I want to run. But I want to run to be a different kind of president. “Different” not in the traditional political puffery sense of that term. “Different,” quite literally. I want to run to build a mandate for the fundamental change that our democracy desperately needs. Once that is passed, I would resign, and the elected Vice President would become President.
This is the Presidency as referendum. Our constitution, unlike some states, doesn’t give us a referendum power directly. This hack adds one in. Almost never would it be necessary — in a well-functioning democracy. But when a democracy has lost the capacity to act as a democracy, a referendum president is a peaceful means to force a change that Congress is otherwise not going to make. When the system has become the problem, we need an intervention from the outside.
We are at one of those moments now. In no plausible sense do we have a representative democracy in America today. That fact shows itself in a thousand ways — from #BlackLivesMatter to billion dollar SuperPACs, and none more profound than the deep sense that most Americans have that their government is not theirs. “The system,” as Elizabeth Warren puts it, “is rigged.” And the fundamental challenge for our democracy today is to find a way to fix that rigged system.
The problems here are manifest. Would it be pedantic to point out that the United States was founded as a republic, not a democracy, and that the difference matters? Or to mention that the Constitution was written to limit government as well as democratic impulses? Or to bring up the small fact that direct democracy is a disaster?
(Incidentally, your writer understands that attacks on the initiative, referendum, and recall most often come from progressive quarters nowadays.
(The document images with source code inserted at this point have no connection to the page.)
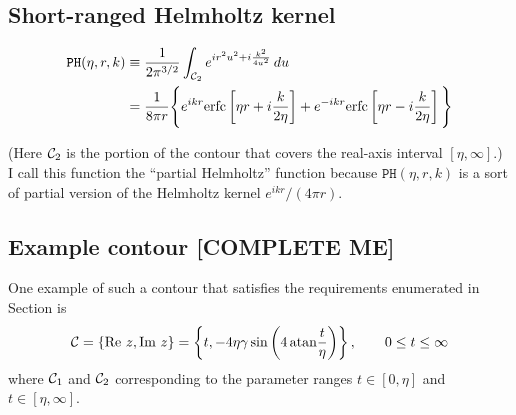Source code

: \documentclass[letterpaper]{article}
\newcommand{\erfc}{\text{erfc}}
\begin{document}
\subsection*{Short-ranged Helmholtz kernel}

\begin{align}
  \texttt{PH}(\eta,r,k)
  &\equiv
  \frac{1}{2\pi^{3/2}}
  \int_{\mc C_2} e^{ ir^2 u^2 + i\frac{k^2}{4u^2}}\, du
\nn
  &=
   \frac{1}{8\pi r}
     \Bigg\{ e^{ ikr} \erfc\left[  \eta r
                                 +i\frac{k}{2\eta}\right]
            +e^{-ikr} \erfc\left[  \eta r 
                                 -i\frac{k}{2\eta}\right]
     \Bigg\}
  \label{PHDefinition}
\end{align}

(Here $\mathcal{C}_2$ is the portion of the contour that 
covers the real-axis interval $[\eta,\infty]$.)
I call this function the ``partial Helmholtz'' function 
because $\texttt{PH}(\eta, r, k)$ is a sort of partial
version of the Helmholtz kernel $e^{ikr}/(4\pi r).$

\subsection{Example contour [COMPLETE ME]}

One example of such a contour that satisfies the requirements 
enumerated in Section \label{ContourIntegralSection} is
$$ \mathcal{C} 
    = \{ \text{Re } z, \text{Im } z\}
    = \left\{ t, -4\eta\gamma \sin\left(4\, \text{atan} \frac{t}{\eta}\right)\right\},
      \qquad 0\le t \le \infty
$$
where $\mathcal{C}_1$ and $\mathcal{C}_2$ corresponding to the parameter ranges
$t\in [0,\eta]$ and $t\in[\eta,\infty]$.
\end{document}
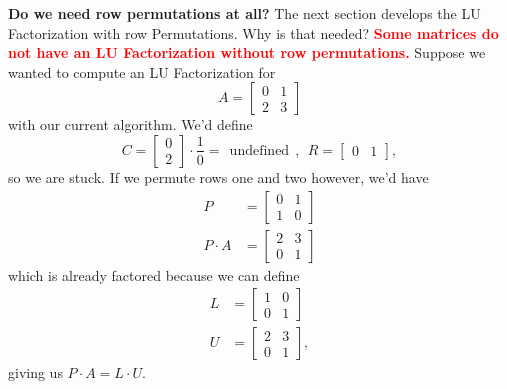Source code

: \vspace*{.3cm}

\textbf{Do we need row permutations at all?} 
The next section develops the LU Factorization with row Permutations. Why is that needed? \textcolor{red}{\bf Some matrices do not have an LU Factorization without row permutations.} Suppose we wanted to compute an LU Factorization for 
$$A = \begin{bmatrix}0 & 1\\ 2 & 3 \end{bmatrix} $$
with our current algorithm.  We'd define
$$C= \left[\begin{array}{r} 0 \\2 \end{array} \right] \cdot \frac{1}{0} =~~\text{undefined}~~ ,~~R=\left[\begin{array}{rr} 0 & 1\end{array} \right], $$
so we are stuck. If we permute rows one and two however, we'd have 
\begin{align*}
P&=  \begin{bmatrix}0 & 1\\ 1 & 0 \end{bmatrix}\\
P \cdot A &= \begin{bmatrix} 2 & 3 \\ 0 & 1\end{bmatrix}
\end{align*}
which is already factored because we can define 
\begin{align*}
L&=  \begin{bmatrix}1 & 0\\ 0 & 1 \end{bmatrix}\\
U  &= \begin{bmatrix} 2 & 3 \\ 0 & 1\end{bmatrix},
\end{align*}
giving us $P \cdot A = L \cdot U.$
\vspace*{0.5cm}


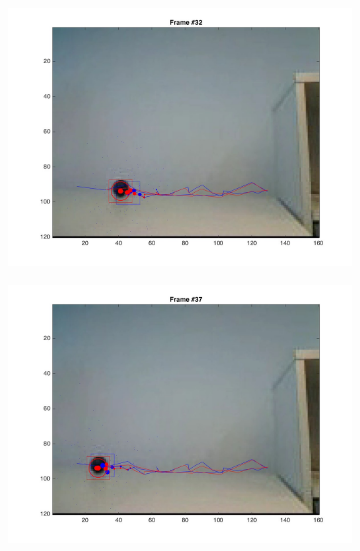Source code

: \documentclass{ethz_report}
\begin{document}
\begin{figure}[h]
\begin{subfigure}[b]{.25\textwidth}
        \includegraphics[width=1\linewidth]{images/video3_particles_low_31}
    \end{subfigure}%
    \begin{subfigure}[b]{.25\textwidth}
        \centering
        \includegraphics[width=1\linewidth]{images/video3_particles_low_36}
    \end{subfigure}
    \begin{subfigure}[b]{.25\textwidth}
        \centering

\end{subfigure}
\end{figure}
\end{document}
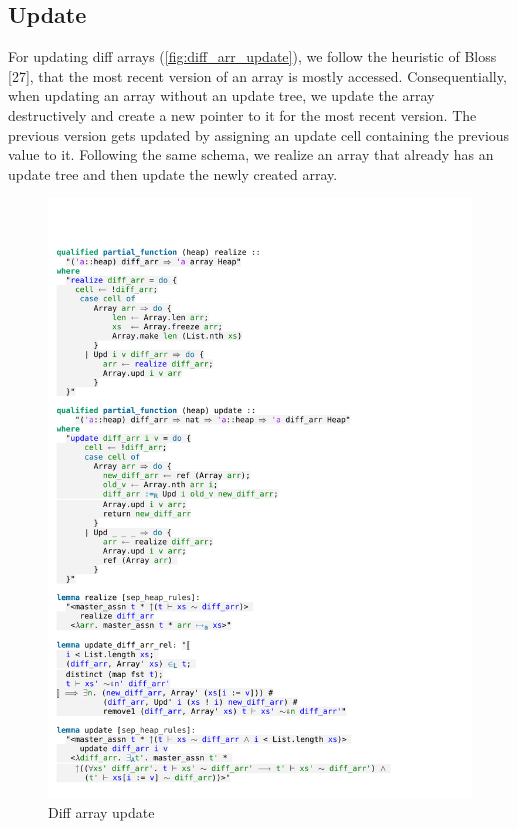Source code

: \subsection{Update}

For updating diff arrays (\autoref{fig:diff_arr_update}), we follow the heuristic of Bloss [27], that the most recent version of an array is mostly accessed. Consequentially, when updating an array without an update tree, we update the array destructively and create a new pointer to it for the most recent version. The previous version gets updated by assigning an update cell containing the previous value to it. Following the same schema, we realize an array that already has an update tree and then update the newly created array.

\begin{figure}[htpb]
    \includegraphics[trim={0 10,6cm 0 10,2cm}, clip, width=1.00\textwidth]{figures/Theory_Diff_Arr_Update.pdf}
    \caption[Diff array update]{Diff array update}
    \label{fig:diff_arr_update}
\end{figure}

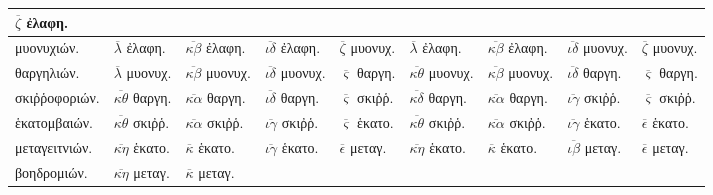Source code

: \begin{tabular}{l llllllll}
$\overline{\zeta}$           \textgreek{ἐλαφη.}
\\
\hline
\textgreek{μυονυχιών.} &
$\overline{\lambda}$         \textgreek{ἐλαφη.} &
$\overline{\kappa\beta}$     \textgreek{ἐλαφη.} &
$\overline{\iota\delta}$     \textgreek{ἐλαφη.} &
$\overline{\zeta}$           \textgreek{μυονυχ.} &
$\overline{\lambda}$         \textgreek{ἐλαφη.} &
$\overline{\kappa\beta}$     \textgreek{ἐλαφη.} &
$\overline{\iota\delta}$     \textgreek{μυονυχ.} &
$\overline{\zeta}$           \textgreek{μυονυχ.}
\\
\textgreek{θαργηλιών.} &
$\overline{\lambda}$         \textgreek{μυονυχ.} &
$\overline{\kappa\beta}$     \textgreek{μυονυχ.} &
$\overline{\iota\delta}$     \textgreek{μυονυχ.} &
$\overline{\varsigma}$       \textgreek{θαργη.} &
$\overline{\kappa\theta}$    \textgreek{μυονυχ.} &
$\overline{\kappa\beta}$     \textgreek{μυονυχ.} &
$\overline{\iota\delta}$     \textgreek{θαργη.} &
$\overline{\varsigma}$       \textgreek{θαργη.}
\\
\textgreek{σκιῤῥοφοριών.} &
$\overline{\kappa\theta}$    \textgreek{θαργη.} &
$\overline{\kappa\alpha}$    \textgreek{θαργη.} &
$\overline{\iota\delta}$     \textgreek{θαργη.} &
$\overline{\varsigma}$       \textgreek{σκιῤῥ.} &
$\overline{\kappa\delta}$    \textgreek{θαργη.} &
$\overline{\kappa\alpha}$    \textgreek{θαργη.} &
$\overline{\iota\gamma}$     \textgreek{σκιῤῥ.} &
$\overline{\varsigma}$       \textgreek{σκιῤῥ.}
\\
\hline
\textgreek{ἑκατομβαιών.} &
$\overline{\kappa\theta}$    \textgreek{σκιῤῥ.} &
$\overline{\kappa\alpha}$    \textgreek{σκιῤῥ.} &
$\overline{\iota\gamma}$     \textgreek{σκιῤῥ.} &
$\overline{\varsigma}$       \textgreek{ἑκατο.} &
$\overline{\kappa\theta}$    \textgreek{σκιῤῥ.} &
$\overline{\kappa\alpha}$    \textgreek{σκιῤῥ.} &
$\overline{\iota\gamma}$     \textgreek{ἑκατο.} &
$\overline{\epsilon}$        \textgreek{ἑκατο.}
\\
\textgreek{μεταγειτνιών.} &
$\overline{\kappa\eta}$      \textgreek{ἑκατο.} &
$\overline{\kappa}$          \textgreek{ἑκατο.} &
$\overline{\iota\gamma}$     \textgreek{ἑκατο.} &
$\overline{\epsilon}$        \textgreek{μεταγ.} &
$\overline{\kappa\eta}$      \textgreek{ἑκατο.} &
$\overline{\kappa}$          \textgreek{ἑκατο.} &
$\overline{\iota\beta}$      \textgreek{μεταγ.} &
$\overline{\epsilon}$        \textgreek{μεταγ.}
\\
\textgreek{βοηδρομιών.} &
$\overline{\kappa\eta}$      \textgreek{μεταγ.} &
$\overline{\kappa}$          \textgreek{μεταγ.} &

\end{tabular}
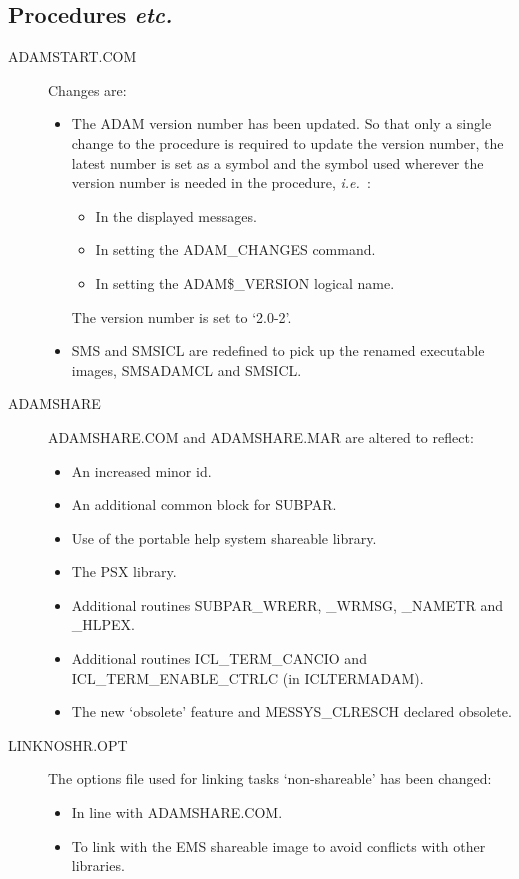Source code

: \subsection{Procedures {\em etc.}}
\begin{description}

\item[ADAMSTART.COM] Changes are:
\begin{itemize}
\item The ADAM version number has been updated. So that
only a single change to the procedure is required to update the version
number, the latest number is set as a symbol and the symbol used wherever the
version number is needed in the procedure,
{\em i.e.\ }:
\begin{itemize}
\item In the displayed messages.
\item In setting the ADAM\_CHANGES command.
\item In setting the ADAM\$\_VERSION logical name.
\end{itemize}

The version number is set to `2.0-2'.

\item SMS and SMSICL are redefined to pick up the renamed executable images,
SMS\-ADAMCL and SMSICL.
\end{itemize}

\item[ADAMSHARE]
ADAMSHARE.COM and ADAMSHARE.MAR are altered to reflect:
\begin{itemize}
\item An increased minor id.
\item An additional common block for SUBPAR.
\item Use of the portable help system shareable library.
\item The PSX library.
\item Additional routines SUBPAR\_WRERR, \_WRMSG, \_NAMETR and \_HLPEX.
\item Additional routines ICL\_TERM\_CANCIO and ICL\_TERM\_ENABLE\_CTRLC
(in ICLTERMADAM).
\item The new `obsolete' feature and MESSYS\_CLRESCH declared obsolete.
\end{itemize}

\item[LINKNOSHR.OPT]
The options file used for linking tasks `non-shareable' has been changed:
\begin{itemize}
\item In line with ADAMSHARE.COM.
\item To link with the EMS shareable image to avoid conflicts with other
libraries.
\end{itemize}


\end{description}
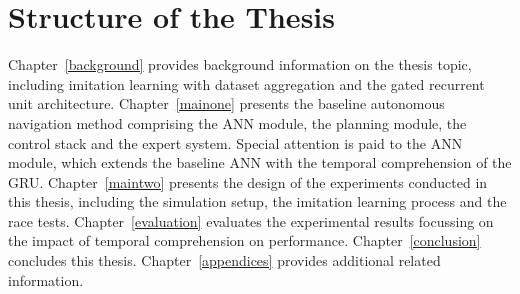 \section{Structure of the Thesis}




Chapter~\ref{background}
provides background information on the thesis topic,
including imitation learning with dataset aggregation
and the gated recurrent unit architecture.
Chapter~\ref{mainone} presents
the baseline autonomous navigation method
comprising the ANN module, 
the planning module, the control stack and the expert system.
Special attention is paid to the ANN module,
which extends the baseline ANN with the temporal comprehension of the GRU.
Chapter~\ref{maintwo} presents the design of the
experiments conducted in this thesis,
including the simulation setup,
the imitation learning process and the race tests.
Chapter~\ref{evaluation} evaluates 
the experimental results
focussing on the impact of temporal comprehension on performance.
Chapter~\ref{conclusion} concludes this thesis. 
Chapter~\ref{appendices} provides additional related information.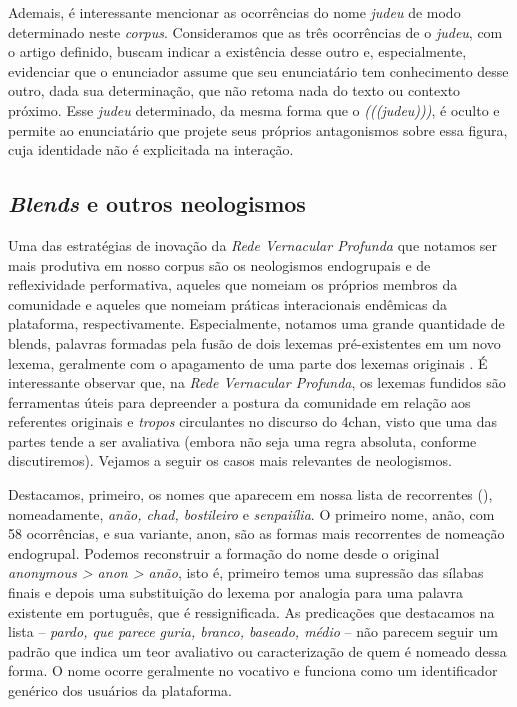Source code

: \documentclass[portuguese]{textolivre}
\begin{document}
Ademais, é interessante mencionar as ocorrências do nome \emph{judeu} de modo determinado neste \emph{corpus}. Consideramos que as três ocorrências de o \emph{judeu}, com o artigo definido, buscam indicar a existência desse outro e, especialmente, evidenciar que o enunciador assume que seu enunciatário tem conhecimento desse outro, dada sua determinação, que não retoma nada do texto ou contexto próximo. Esse \emph{judeu} determinado, da mesma forma que o \emph{(((judeu)))}, é oculto e permite ao enunciatário que projete seus próprios antagonismos sobre essa figura, cuja identidade não é explicitada na interação.


\subsection{\emph{Blends} e outros neologismos}

Uma das estratégias de inovação da \emph{Rede Vernacular Profunda} \cite{peeters2021vernacular, tuters2021meme} que notamos ser mais produtiva em nosso corpus são os neologismos endogrupais e de reflexividade performativa, aqueles que nomeiam os próprios membros da comunidade e aqueles que nomeiam práticas interacionais endêmicas da plataforma, respectivamente. Especialmente, notamos uma grande quantidade de blends, palavras formadas pela fusão de dois lexemas pré-existentes em um novo lexema, geralmente com o apagamento de uma parte dos lexemas originais \cite{fradin2015}. É interessante observar que, na \emph{Rede Vernacular Profunda}, os lexemas fundidos são ferramentas úteis para depreender a postura da comunidade em relação aos referentes originais e \emph{tropos} circulantes no discurso do 4chan, visto que uma das partes tende a ser avaliativa (embora não seja uma regra absoluta, conforme discutiremos). Vejamos a seguir os casos mais relevantes de neologismos.

Destacamos, primeiro, os nomes que aparecem em nossa lista de recorrentes (), nomeadamente, \emph{anão, chad, bostileiro} e \emph{senpaiília}. O primeiro nome, anão, com 58 ocorrências, e sua variante, anon, são as formas mais recorrentes de nomeação endogrupal. Podemos reconstruir a formação do nome desde o original \emph{anonymous > anon > anão}, isto é, primeiro temos uma supressão das sílabas finais e depois uma substituição do lexema por analogia para uma palavra existente em português, que é ressignificada. As predicações que destacamos na lista – \emph{pardo, que parece guria, branco, baseado, médio} – não parecem seguir um padrão que indica um teor avaliativo ou caracterização de quem é nomeado dessa forma. O nome ocorre geralmente no vocativo e funciona como um identificador genérico dos usuários da plataforma. 
\end{document}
It wasn’t always so.)
Lessig likes to cite polls suggesting “96 percent of Americans say it’s ‘important to reduce the influence of money in politics.’” More recently, he’s become fond of citing a MoveOn/YouGov poll that purports to show that 82 percent of Americans of all political stripes agree “the system is rigged.” Many conservatives and libertarians would agree with the latter proposition.
So what? As always, the question must be: what’s the remedy?
Lessig’s answer is the Citizen Equality Act of 2017, which includes such novelties as “a meaningfully equal freedom to vote,” ranked-choice voting; and taxpayer-funded (or, to use his parlance, “citizen-funded”) elections.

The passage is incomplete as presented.